**TASK TO COMPLETE:** Copy out the records that follow, leaving every character as it is.

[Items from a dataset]
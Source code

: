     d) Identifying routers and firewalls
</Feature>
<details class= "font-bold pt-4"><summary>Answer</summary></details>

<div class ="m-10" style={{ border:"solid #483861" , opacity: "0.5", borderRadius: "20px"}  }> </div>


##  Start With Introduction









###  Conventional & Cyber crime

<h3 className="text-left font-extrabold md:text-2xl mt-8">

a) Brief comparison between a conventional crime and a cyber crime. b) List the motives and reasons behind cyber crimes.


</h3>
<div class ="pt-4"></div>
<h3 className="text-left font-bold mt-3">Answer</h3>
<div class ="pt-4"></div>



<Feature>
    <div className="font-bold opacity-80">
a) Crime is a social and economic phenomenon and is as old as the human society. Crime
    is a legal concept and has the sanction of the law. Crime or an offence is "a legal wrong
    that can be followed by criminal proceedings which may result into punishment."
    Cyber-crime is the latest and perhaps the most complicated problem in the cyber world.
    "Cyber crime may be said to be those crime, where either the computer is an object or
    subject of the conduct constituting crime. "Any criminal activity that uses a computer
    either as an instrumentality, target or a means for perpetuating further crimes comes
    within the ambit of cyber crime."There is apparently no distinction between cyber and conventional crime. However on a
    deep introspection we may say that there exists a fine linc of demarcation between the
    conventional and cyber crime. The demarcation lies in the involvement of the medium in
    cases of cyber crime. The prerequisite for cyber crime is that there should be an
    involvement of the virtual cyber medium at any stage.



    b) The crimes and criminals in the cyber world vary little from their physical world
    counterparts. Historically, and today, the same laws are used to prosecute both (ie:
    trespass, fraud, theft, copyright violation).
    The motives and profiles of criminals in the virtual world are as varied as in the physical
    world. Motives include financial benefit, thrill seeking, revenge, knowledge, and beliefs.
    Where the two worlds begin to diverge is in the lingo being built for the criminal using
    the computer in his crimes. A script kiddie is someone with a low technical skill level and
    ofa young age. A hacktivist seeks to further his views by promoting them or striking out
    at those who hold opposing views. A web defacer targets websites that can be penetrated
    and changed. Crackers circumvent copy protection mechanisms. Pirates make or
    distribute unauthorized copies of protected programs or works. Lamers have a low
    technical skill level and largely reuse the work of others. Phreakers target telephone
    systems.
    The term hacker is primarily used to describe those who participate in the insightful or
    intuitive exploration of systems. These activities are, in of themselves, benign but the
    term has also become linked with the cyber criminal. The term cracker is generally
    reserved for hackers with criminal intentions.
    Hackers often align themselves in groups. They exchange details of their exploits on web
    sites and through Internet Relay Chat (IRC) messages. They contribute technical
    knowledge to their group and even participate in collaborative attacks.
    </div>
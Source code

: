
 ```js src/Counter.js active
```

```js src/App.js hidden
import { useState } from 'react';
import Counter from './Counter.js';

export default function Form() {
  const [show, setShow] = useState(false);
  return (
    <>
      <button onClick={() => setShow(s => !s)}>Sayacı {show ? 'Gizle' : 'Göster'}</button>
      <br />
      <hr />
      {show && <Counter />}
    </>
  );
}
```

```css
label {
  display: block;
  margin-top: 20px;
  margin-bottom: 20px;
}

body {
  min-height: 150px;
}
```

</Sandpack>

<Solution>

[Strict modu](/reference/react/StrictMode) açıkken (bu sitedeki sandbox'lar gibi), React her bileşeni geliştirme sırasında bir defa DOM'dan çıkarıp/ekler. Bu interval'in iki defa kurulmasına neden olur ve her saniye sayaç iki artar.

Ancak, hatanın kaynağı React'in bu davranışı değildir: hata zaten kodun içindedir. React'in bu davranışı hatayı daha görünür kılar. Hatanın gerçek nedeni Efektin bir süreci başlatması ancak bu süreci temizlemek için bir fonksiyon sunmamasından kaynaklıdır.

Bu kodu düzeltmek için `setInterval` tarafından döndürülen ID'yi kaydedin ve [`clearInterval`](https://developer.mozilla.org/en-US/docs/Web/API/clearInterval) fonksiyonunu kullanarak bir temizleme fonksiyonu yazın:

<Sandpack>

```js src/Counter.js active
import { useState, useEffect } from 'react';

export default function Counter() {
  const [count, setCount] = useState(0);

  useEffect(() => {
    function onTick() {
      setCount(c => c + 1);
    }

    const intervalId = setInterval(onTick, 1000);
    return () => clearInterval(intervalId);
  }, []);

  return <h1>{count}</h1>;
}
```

**ANSWER TO THE PROBLEM:**
Source code

:     d) Identifying routers and firewalls
</Feature>
<details class= "font-bold pt-4"><summary>Answer</summary></details>

<div class ="m-10" style={{ border:"solid #483861" , opacity: "0.5", borderRadius: "20px"}  }> </div>


##  Start With Introduction









###  Conventional & Cyber crime

<h3 className="text-left font-extrabold md:text-2xl mt-8">

a) Brief comparison between a conventional crime and a cyber crime. b) List the motives and reasons behind cyber crimes.


</h3>
<div class ="pt-4"></div>
<h3 className="text-left font-bold mt-3">Answer</h3>
<div class ="pt-4"></div>



<Feature>
    <div className="font-bold opacity-80">
a) Crime is a social and economic phenomenon and is as old as the human society. Crime
    is a legal concept and has the sanction of the law. Crime or an offence is "a legal wrong
    that can be followed by criminal proceedings which may result into punishment."
    Cyber-crime is the latest and perhaps the most complicated problem in the cyber world.
    "Cyber crime may be said to be those crime, where either the computer is an object or
    subject of the conduct constituting crime. "Any criminal activity that uses a computer
    either as an instrumentality, target or a means for perpetuating further crimes comes
    within the ambit of cyber crime."There is apparently no distinction between cyber and conventional crime. However on a
    deep introspection we may say that there exists a fine linc of demarcation between the
    conventional and cyber crime. The demarcation lies in the involvement of the medium in
    cases of cyber crime. The prerequisite for cyber crime is that there should be an
    involvement of the virtual cyber medium at any stage.



    b) The crimes and criminals in the cyber world vary little from their physical world
    counterparts. Historically, and today, the same laws are used to prosecute both (ie:
    trespass, fraud, theft, copyright violation).
    The motives and profiles of criminals in the virtual world are as varied as in the physical
    world. Motives include financial benefit, thrill seeking, revenge, knowledge, and beliefs.
    Where the two worlds begin to diverge is in the lingo being built for the criminal using
    the computer in his crimes. A script kiddie is someone with a low technical skill level and
    ofa young age. A hacktivist seeks to further his views by promoting them or striking out
    at those who hold opposing views. A web defacer targets websites that can be penetrated
    and changed. Crackers circumvent copy protection mechanisms. Pirates make or
    distribute unauthorized copies of protected programs or works. Lamers have a low
    technical skill level and largely reuse the work of others. Phreakers target telephone
    systems.
    The term hacker is primarily used to describe those who participate in the insightful or
    intuitive exploration of systems. These activities are, in of themselves, benign but the
    term has also become linked with the cyber criminal. The term cracker is generally
    reserved for hackers with criminal intentions.
    Hackers often align themselves in groups. They exchange details of their exploits on web
    sites and through Internet Relay Chat (IRC) messages. They contribute technical
    knowledge to their group and even participate in collaborative attacks.
    </div>
Source code

:
 ```js src/Counter.js active
```

```js src/App.js hidden
import { useState } from 'react';
import Counter from './Counter.js';

export default function Form() {
  const [show, setShow] = useState(false);
  return (
    <>
      <button onClick={() => setShow(s => !s)}>Sayacı {show ? 'Gizle' : 'Göster'}</button>
      <br />
      <hr />
      {show && <Counter />}
    </>
  );
}
```

```css
label {
  display: block;
  margin-top: 20px;
  margin-bottom: 20px;
}

body {
  min-height: 150px;
}
```

</Sandpack>

<Solution>

[Strict modu](/reference/react/StrictMode) açıkken (bu sitedeki sandbox'lar gibi), React her bileşeni geliştirme sırasında bir defa DOM'dan çıkarıp/ekler. Bu interval'in iki defa kurulmasına neden olur ve her saniye sayaç iki artar.

Ancak, hatanın kaynağı React'in bu davranışı değildir: hata zaten kodun içindedir. React'in bu davranışı hatayı daha görünür kılar. Hatanın gerçek nedeni Efektin bir süreci başlatması ancak bu süreci temizlemek için bir fonksiyon sunmamasından kaynaklıdır.

Bu kodu düzeltmek için `setInterval` tarafından döndürülen ID'yi kaydedin ve [`clearInterval`](https://developer.mozilla.org/en-US/docs/Web/API/clearInterval) fonksiyonunu kullanarak bir temizleme fonksiyonu yazın:

<Sandpack>

```js src/Counter.js active
import { useState, useEffect } from 'react';

export default function Counter() {
  const [count, setCount] = useState(0);

  useEffect(() => {
    function onTick() {
      setCount(c => c + 1);
    }

    const intervalId = setInterval(onTick, 1000);
    return () => clearInterval(intervalId);
  }, []);

  return <h1>{count}</h1>;
}
```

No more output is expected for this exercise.